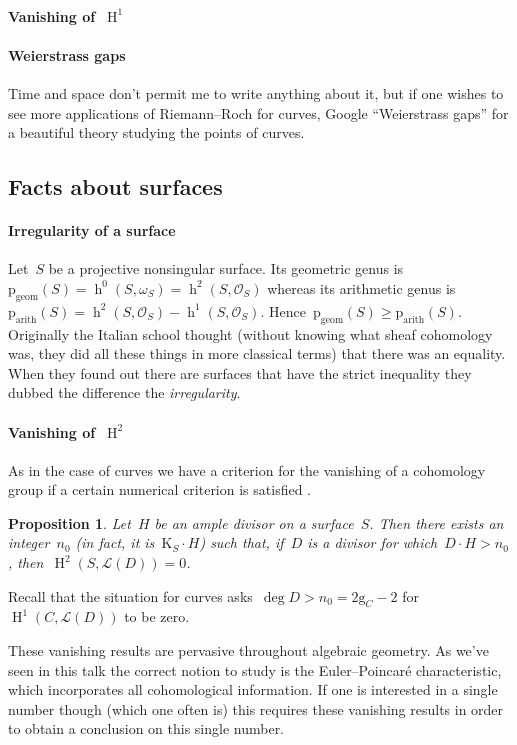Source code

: \documentclass[10pt,a4paper]{article}
\theoremstyle{lecture}
\newtheorem{proposition}[theorem]{Proposition}
\DeclareMathOperator\hh{h}
\DeclareMathOperator\HH{H}
\begin{document}
\paragraph{Vanishing of~$\HH^1$}
\expand

\paragraph{Weierstrass gaps}
Time and space don't permit me to write anything about it, but if one wishes to see more applications of Riemann--Roch for curves, Google ``Weierstrass gaps'' for a beautiful theory studying the points of curves.

\subsection{Facts about surfaces}
\label{subsection:facts-surfaces}
\paragraph{Irregularity of a surface}
Let~$S$ be a projective nonsingular surface. Its geometric genus is~$\mathrm{p}_{\mathrm{geom}}(S)=\hh^0(S,\omega_S)=\hh^2(S,\mathcal{O}_S)$ whereas its arithmetic genus is~$\mathrm{p}_{\mathrm{arith}}(S)=\hh^2(S,\mathcal{O}_S)-\hh^1(S,\mathcal{O}_S)$. Hence~$\mathrm{p}_{\mathrm{geom}}(S)\geq\mathrm{p}_{\mathrm{arith}}(S)$. Originally the Italian school thought (without knowing what sheaf cohomology was, they did all these things in more classical terms) that there was an equality. When they found out there are surfaces that have the strict inequality they dubbed the difference the \emph{irregularity}.

\paragraph{Vanishing of~$\HH^2$}
As in the case of curves we have a criterion for the vanishing of a cohomology group if a certain numerical criterion is satisfied \cite[lemma V.1.7]{hartshorne-algebraic-geometry}.
\begin{proposition}
  Let~$H$ be an ample divisor on a surface~$S$. Then there exists an integer~$n_0$ (in fact, it is~$\mathrm{K}_S\cdot H$) such that, if~$D$ is a divisor for which~$D\cdot H>n_0$, then~$\HH^2(S,\mathcal{L}(D))=0$.
\end{proposition}
Recall that the situation for curves asks~$\deg D>n_0=2\mathrm{g}_C-2$ for~$\HH^1(C,\mathcal{L}(D))$ to be zero.

These vanishing results are pervasive throughout algebraic geometry. As we've seen in this talk the correct notion to study is the Euler--Poincar\'e characteristic, which incorporates all cohomological information. If one is interested in a single number though (which one often is) this requires these vanishing results in order to obtain a conclusion on this single number.

\printbibliography
\end{document}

Exercise requirements: Without including any picture, print every record exactly as written above.

Result:
Source code

: \documentclass[10pt,a4paper]{article}
\theoremstyle{lecture}
\newtheorem{proposition}[theorem]{Proposition}
\DeclareMathOperator\hh{h}
\DeclareMathOperator\HH{H}
\begin{document}
\paragraph{Vanishing of~$\HH^1$}
\expand

\paragraph{Weierstrass gaps}
Time and space don't permit me to write anything about it, but if one wishes to see more applications of Riemann--Roch for curves, Google ``Weierstrass gaps'' for a beautiful theory studying the points of curves.

\subsection{Facts about surfaces}
\label{subsection:facts-surfaces}
\paragraph{Irregularity of a surface}
Let~$S$ be a projective nonsingular surface. Its geometric genus is~$\mathrm{p}_{\mathrm{geom}}(S)=\hh^0(S,\omega_S)=\hh^2(S,\mathcal{O}_S)$ whereas its arithmetic genus is~$\mathrm{p}_{\mathrm{arith}}(S)=\hh^2(S,\mathcal{O}_S)-\hh^1(S,\mathcal{O}_S)$. Hence~$\mathrm{p}_{\mathrm{geom}}(S)\geq\mathrm{p}_{\mathrm{arith}}(S)$. Originally the Italian school thought (without knowing what sheaf cohomology was, they did all these things in more classical terms) that there was an equality. When they found out there are surfaces that have the strict inequality they dubbed the difference the \emph{irregularity}.

\paragraph{Vanishing of~$\HH^2$}
As in the case of curves we have a criterion for the vanishing of a cohomology group if a certain numerical criterion is satisfied \cite[lemma V.1.7]{hartshorne-algebraic-geometry}.
\begin{proposition}
  Let~$H$ be an ample divisor on a surface~$S$. Then there exists an integer~$n_0$ (in fact, it is~$\mathrm{K}_S\cdot H$) such that, if~$D$ is a divisor for which~$D\cdot H>n_0$, then~$\HH^2(S,\mathcal{L}(D))=0$.
\end{proposition}
Recall that the situation for curves asks~$\deg D>n_0=2\mathrm{g}_C-2$ for~$\HH^1(C,\mathcal{L}(D))$ to be zero.

These vanishing results are pervasive throughout algebraic geometry. As we've seen in this talk the correct notion to study is the Euler--Poincar\'e characteristic, which incorporates all cohomological information. If one is interested in a single number though (which one often is) this requires these vanishing results in order to obtain a conclusion on this single number.

\printbibliography
\end{document}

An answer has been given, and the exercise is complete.